**Task goal**
Using the data beneath, show every line that includes the word "Egypt".

□ □ □ □ □ □ □

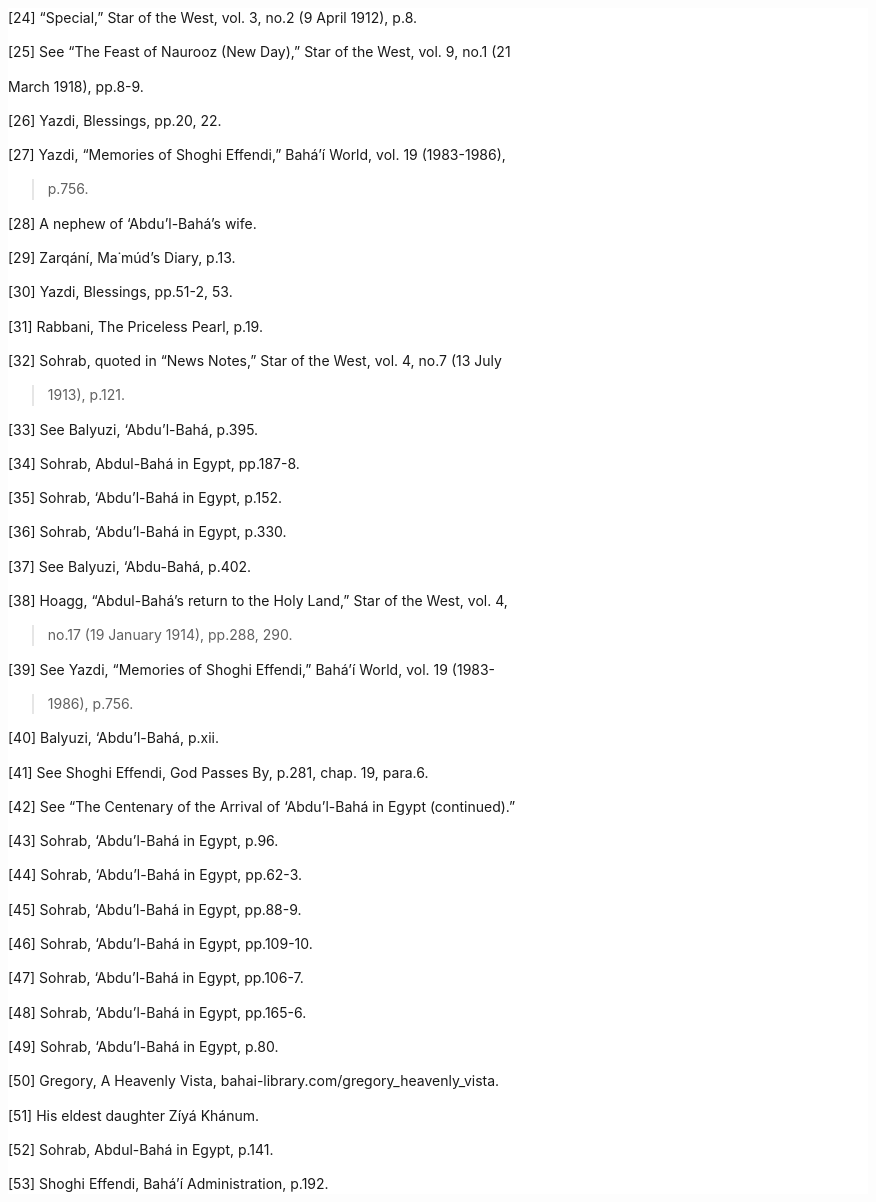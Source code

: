 \[24\] “Special,” Star of the West, vol. 3, no.2 (9 April 1912), p.8.

\[25\] See “The Feast of Naurooz (New Day),” Star of the West, vol. 9, no.1 (21

March 1918), pp.8-9.

\[26\] Yazdi, Blessings, pp.20, 22.

\[27\] Yazdi, “Memories of Shoghi Effendi,” Bahá’í World, vol. 19 (1983-1986),
> p.756.

\[28\] A nephew of ‘Abdu’l-Bahá’s wife.

\[29\] Zarqání, Ma˙múd’s Diary, p.13.

\[30\] Yazdi, Blessings, pp.51-2, 53.

\[31\] Rabbani, The Priceless Pearl, p.19.

\[32\] Sohrab, quoted in “News Notes,” Star of the West, vol. 4, no.7 (13 July
> 1913), p.121.

\[33\] See Balyuzi, ‘Abdu’l-Bahá, p.395.

\[34\] Sohrab, Abdul-Bahá in Egypt, pp.187-8.

\[35\] Sohrab, ‘Abdu’l-Bahá in Egypt, p.152.

\[36\] Sohrab, ‘Abdu’l-Bahá in Egypt, p.330.

\[37\] See Balyuzi, ‘Abdu-Bahá, p.402.

\[38\] Hoagg, “Abdul-Bahá’s return to the Holy Land,” Star of the West, vol. 4,
> no.17 (19 January 1914), pp.288, 290.

\[39\] See Yazdi, “Memories of Shoghi Effendi,” Bahá’í World, vol. 19 (1983-
> 1986), p.756.

\[40\] Balyuzi, ‘Abdu’l-Bahá, p.xii.

\[41\] See Shoghi Effendi, God Passes By, p.281, chap. 19, para.6.

\[42\] See “The Centenary of the Arrival of ‘Abdu’l-Bahá in Egypt (continued).”

\[43\] Sohrab, ‘Abdu’l-Bahá in Egypt, p.96.

\[44\] Sohrab, ‘Abdu’l-Bahá in Egypt, pp.62-3.

\[45\] Sohrab, ‘Abdu’l-Bahá in Egypt, pp.88-9.

\[46\] Sohrab, ‘Abdu’l-Bahá in Egypt, pp.109-10.

\[47\] Sohrab, ‘Abdu’l-Bahá in Egypt, pp.106-7.

\[48\] Sohrab, ‘Abdu’l-Bahá in Egypt, pp.165-6.

\[49\] Sohrab, ‘Abdu’l-Bahá in Egypt, p.80.

\[50\] Gregory, A Heavenly Vista, bahai-library.com/gregory_heavenly_vista.

\[51\] His eldest daughter Zíyá Khánum.

\[52\] Sohrab, Abdul-Bahá in Egypt, p.141.

\[53\] Shoghi Effendi, Bahá’í Administration, p.192.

□ □ □ □ □ □ □

**Written answer**
\[34\] Sohrab, Abdul-Bahá in Egypt, pp.187-8.
\[35\] Sohrab, ‘Abdu’l-Bahá in Egypt, p.152.
\[36\] Sohrab, ‘Abdu’l-Bahá in Egypt, p.330.
\[42\] See “The Centenary of the Arrival of ‘Abdu’l-Bahá in Egypt (continued).”
\[43\] Sohrab, ‘Abdu’l-Bahá in Egypt, p.96.
\[44\] Sohrab, ‘Abdu’l-Bahá in Egypt, pp.62-3.
\[45\] Sohrab, ‘Abdu’l-Bahá in Egypt, pp.88-9.
\[46\] Sohrab, ‘Abdu’l-Bahá in Egypt, pp.109-10.
\[47\] Sohrab, ‘Abdu’l-Bahá in Egypt, pp.106-7.
\[48\] Sohrab, ‘Abdu’l-Bahá in Egypt, pp.165-6.
\[49\] Sohrab, ‘Abdu’l-Bahá in Egypt, p.80.
\[52\] Sohrab, Abdul-Bahá in Egypt, p.141.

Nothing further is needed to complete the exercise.